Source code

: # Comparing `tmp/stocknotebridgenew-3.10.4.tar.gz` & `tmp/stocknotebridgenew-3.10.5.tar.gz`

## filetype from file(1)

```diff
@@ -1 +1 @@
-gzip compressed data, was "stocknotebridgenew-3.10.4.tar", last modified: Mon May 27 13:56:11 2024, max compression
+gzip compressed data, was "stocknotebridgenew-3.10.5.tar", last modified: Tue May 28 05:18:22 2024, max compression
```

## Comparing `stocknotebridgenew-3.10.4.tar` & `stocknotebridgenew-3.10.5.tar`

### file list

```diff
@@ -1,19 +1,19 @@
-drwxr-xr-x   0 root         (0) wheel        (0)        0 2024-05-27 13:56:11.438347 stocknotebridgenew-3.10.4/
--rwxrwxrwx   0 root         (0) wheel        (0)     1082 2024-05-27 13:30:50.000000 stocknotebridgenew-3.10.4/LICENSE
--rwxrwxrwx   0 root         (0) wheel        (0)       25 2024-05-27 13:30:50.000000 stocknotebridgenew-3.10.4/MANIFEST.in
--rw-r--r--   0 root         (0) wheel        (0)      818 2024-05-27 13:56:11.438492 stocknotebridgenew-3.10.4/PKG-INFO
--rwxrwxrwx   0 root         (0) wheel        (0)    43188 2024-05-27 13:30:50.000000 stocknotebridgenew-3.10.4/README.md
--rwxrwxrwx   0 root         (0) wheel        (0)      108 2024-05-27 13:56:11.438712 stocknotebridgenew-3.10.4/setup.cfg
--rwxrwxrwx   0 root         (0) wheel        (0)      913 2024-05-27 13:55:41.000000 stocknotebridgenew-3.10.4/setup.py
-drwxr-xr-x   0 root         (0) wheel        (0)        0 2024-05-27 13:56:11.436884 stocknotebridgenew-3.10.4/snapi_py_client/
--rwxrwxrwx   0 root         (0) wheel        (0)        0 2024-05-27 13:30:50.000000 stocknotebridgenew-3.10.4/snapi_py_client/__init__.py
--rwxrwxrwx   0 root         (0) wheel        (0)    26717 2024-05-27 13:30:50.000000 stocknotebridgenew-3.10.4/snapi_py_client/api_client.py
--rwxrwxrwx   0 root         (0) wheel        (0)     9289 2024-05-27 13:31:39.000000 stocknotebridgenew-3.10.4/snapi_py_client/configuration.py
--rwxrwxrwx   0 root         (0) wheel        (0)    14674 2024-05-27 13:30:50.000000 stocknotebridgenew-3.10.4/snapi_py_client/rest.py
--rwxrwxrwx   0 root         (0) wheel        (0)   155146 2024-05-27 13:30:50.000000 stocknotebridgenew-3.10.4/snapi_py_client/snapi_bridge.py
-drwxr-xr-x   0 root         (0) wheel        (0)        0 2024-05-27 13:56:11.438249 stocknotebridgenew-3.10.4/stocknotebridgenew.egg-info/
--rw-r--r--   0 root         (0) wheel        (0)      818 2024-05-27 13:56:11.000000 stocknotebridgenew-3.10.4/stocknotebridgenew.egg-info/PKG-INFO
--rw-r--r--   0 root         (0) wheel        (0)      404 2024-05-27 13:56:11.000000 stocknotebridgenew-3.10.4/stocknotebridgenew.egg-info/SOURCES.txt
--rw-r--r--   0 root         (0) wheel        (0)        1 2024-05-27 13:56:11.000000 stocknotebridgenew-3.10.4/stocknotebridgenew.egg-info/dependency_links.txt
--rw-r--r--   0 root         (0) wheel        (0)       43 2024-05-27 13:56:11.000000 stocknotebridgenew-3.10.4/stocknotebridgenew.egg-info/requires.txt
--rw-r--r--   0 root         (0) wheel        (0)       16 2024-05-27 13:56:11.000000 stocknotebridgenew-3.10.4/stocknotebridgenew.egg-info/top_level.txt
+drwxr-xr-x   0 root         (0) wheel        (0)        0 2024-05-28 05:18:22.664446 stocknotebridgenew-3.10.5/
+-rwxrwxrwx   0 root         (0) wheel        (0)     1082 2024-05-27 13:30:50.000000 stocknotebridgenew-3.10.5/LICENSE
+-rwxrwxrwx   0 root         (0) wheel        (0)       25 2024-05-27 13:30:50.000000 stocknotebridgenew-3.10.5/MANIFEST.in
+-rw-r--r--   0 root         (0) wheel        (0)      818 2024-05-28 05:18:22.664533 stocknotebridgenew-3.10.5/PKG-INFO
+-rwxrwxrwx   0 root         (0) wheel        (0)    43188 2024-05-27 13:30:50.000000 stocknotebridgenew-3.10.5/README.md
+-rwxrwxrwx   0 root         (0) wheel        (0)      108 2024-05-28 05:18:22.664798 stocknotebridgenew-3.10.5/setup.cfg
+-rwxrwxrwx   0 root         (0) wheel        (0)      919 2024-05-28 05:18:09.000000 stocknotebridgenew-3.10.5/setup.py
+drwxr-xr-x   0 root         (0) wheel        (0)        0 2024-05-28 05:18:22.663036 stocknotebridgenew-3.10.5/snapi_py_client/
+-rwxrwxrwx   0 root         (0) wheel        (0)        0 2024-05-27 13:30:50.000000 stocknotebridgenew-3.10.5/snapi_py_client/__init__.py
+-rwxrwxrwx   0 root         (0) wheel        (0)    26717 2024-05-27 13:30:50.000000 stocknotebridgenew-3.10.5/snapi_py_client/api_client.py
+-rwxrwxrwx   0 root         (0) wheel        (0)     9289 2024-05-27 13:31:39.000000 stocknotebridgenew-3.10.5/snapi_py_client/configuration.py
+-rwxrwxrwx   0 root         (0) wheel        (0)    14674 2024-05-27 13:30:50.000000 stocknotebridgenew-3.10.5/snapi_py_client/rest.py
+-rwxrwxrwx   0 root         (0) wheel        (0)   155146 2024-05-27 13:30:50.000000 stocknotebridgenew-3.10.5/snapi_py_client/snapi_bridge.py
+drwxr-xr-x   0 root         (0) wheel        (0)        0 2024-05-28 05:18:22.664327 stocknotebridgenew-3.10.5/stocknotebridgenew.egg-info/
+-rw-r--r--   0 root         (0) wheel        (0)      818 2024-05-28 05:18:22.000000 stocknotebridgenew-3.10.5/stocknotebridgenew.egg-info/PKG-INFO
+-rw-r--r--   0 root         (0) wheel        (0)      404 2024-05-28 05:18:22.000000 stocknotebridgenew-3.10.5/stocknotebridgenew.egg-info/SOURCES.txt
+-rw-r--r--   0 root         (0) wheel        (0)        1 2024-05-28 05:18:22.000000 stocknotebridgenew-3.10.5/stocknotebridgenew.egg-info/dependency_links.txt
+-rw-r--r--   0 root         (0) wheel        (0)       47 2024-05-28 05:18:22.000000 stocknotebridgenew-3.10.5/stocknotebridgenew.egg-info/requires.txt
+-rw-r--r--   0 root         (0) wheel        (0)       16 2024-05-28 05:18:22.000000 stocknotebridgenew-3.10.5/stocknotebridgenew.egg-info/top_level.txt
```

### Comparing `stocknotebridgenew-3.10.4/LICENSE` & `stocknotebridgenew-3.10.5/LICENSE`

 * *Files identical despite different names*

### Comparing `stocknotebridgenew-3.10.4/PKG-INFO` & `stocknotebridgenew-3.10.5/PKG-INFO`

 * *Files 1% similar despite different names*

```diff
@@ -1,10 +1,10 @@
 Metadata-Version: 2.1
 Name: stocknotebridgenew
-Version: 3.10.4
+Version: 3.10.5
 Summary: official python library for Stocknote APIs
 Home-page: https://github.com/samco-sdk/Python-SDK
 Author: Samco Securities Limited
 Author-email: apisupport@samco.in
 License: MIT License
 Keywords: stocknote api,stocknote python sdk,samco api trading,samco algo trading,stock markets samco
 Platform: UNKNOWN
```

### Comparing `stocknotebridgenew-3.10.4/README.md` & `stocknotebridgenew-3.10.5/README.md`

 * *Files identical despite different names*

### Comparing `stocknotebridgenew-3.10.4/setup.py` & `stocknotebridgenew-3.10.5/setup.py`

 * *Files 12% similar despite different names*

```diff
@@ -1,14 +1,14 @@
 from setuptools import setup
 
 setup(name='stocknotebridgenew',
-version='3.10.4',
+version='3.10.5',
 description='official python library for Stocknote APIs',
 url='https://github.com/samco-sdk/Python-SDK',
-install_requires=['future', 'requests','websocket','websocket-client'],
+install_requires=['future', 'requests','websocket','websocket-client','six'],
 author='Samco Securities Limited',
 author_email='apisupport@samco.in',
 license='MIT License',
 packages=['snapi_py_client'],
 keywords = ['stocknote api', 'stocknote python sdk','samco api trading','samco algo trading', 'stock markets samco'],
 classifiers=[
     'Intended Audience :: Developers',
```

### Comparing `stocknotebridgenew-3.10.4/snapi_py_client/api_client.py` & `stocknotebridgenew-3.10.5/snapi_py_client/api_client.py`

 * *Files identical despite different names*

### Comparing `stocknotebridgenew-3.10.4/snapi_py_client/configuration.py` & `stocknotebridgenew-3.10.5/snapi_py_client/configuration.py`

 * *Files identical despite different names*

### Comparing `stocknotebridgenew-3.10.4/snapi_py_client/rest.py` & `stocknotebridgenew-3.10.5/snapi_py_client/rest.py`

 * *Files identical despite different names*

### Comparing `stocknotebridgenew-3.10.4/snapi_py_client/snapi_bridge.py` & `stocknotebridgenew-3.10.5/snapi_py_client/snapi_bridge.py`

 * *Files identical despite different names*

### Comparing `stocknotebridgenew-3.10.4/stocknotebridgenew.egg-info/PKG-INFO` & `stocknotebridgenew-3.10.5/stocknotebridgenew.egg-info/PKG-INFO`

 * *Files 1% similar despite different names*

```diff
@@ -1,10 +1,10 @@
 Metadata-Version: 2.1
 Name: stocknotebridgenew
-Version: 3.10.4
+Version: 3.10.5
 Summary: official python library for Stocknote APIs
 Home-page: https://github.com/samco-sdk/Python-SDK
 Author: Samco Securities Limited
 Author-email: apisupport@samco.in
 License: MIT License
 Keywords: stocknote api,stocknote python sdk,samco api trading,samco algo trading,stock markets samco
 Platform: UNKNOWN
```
####################
■ What needs to be done
Across the records above, return every line that contains the word "compression".

■ Exercise solution
-gzip compressed data, was "stocknotebridgenew-3.10.4.tar", last modified: Mon May 27 13:56:11 2024, max compression
+gzip compressed data, was "stocknotebridgenew-3.10.5.tar", last modified: Tue May 28 05:18:22 2024, max compression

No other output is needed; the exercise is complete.